'''
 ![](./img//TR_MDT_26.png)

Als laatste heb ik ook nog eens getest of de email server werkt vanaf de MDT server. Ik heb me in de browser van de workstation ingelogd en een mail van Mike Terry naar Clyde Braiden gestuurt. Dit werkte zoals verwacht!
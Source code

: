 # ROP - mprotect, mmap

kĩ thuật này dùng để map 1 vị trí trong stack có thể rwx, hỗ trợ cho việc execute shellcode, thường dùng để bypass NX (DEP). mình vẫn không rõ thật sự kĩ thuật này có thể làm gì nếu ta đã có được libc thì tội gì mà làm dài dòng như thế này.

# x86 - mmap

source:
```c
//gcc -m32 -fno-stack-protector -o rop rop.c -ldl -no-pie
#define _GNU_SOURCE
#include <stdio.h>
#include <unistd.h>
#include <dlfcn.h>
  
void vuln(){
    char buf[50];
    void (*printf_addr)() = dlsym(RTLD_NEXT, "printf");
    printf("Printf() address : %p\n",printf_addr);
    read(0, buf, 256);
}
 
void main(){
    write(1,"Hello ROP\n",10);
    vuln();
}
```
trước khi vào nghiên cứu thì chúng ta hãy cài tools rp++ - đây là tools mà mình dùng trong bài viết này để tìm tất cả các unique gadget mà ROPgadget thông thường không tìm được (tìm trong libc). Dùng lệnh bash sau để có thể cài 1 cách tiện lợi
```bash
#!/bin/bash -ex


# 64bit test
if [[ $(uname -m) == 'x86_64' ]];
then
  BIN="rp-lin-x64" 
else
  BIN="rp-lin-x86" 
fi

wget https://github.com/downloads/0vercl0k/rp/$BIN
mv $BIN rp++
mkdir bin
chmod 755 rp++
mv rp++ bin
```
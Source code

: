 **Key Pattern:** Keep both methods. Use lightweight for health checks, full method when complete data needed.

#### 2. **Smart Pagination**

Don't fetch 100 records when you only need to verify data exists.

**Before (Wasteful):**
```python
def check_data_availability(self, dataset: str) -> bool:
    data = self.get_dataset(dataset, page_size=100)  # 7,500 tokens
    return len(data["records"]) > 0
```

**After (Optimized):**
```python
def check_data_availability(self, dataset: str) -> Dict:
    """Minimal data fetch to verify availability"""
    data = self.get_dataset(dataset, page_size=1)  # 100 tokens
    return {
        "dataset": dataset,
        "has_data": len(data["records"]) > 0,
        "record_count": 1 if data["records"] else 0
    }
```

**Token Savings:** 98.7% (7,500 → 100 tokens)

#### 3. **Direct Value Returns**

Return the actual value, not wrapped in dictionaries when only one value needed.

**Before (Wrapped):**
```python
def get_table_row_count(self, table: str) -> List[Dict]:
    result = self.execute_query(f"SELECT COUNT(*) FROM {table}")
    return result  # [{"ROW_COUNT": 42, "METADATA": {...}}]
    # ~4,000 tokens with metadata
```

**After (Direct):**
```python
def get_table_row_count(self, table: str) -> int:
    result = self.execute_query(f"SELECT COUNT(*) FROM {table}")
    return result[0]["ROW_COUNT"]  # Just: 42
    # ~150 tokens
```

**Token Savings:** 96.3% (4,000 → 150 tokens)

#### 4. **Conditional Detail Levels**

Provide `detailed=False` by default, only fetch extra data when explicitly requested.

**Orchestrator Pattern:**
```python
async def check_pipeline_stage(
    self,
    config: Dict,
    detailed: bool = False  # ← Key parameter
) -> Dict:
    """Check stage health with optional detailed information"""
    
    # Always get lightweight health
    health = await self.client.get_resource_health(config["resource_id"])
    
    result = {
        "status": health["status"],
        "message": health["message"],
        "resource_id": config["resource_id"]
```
'''
WHAT YOU NEED TO DO: Output the lines from the one with "(4,000 → 150 tokens)" to the final line of the entries above, exactly as they stand, please, and nothing else.

ANSWER TO THIS EXERCISE:
**Token Savings:** 96.3% (4,000 → 150 tokens)

#### 4. **Conditional Detail Levels**

Provide `detailed=False` by default, only fetch extra data when explicitly requested.

**Orchestrator Pattern:**
```python
async def check_pipeline_stage(
    self,
    config: Dict,
    detailed: bool = False  # ← Key parameter
) -> Dict:
    """Check stage health with optional detailed information"""
    
    # Always get lightweight health
    health = await self.client.get_resource_health(config["resource_id"])
    
    result = {
        "status": health["status"],
        "message": health["message"],
        "resource_id": config["resource_id"]
```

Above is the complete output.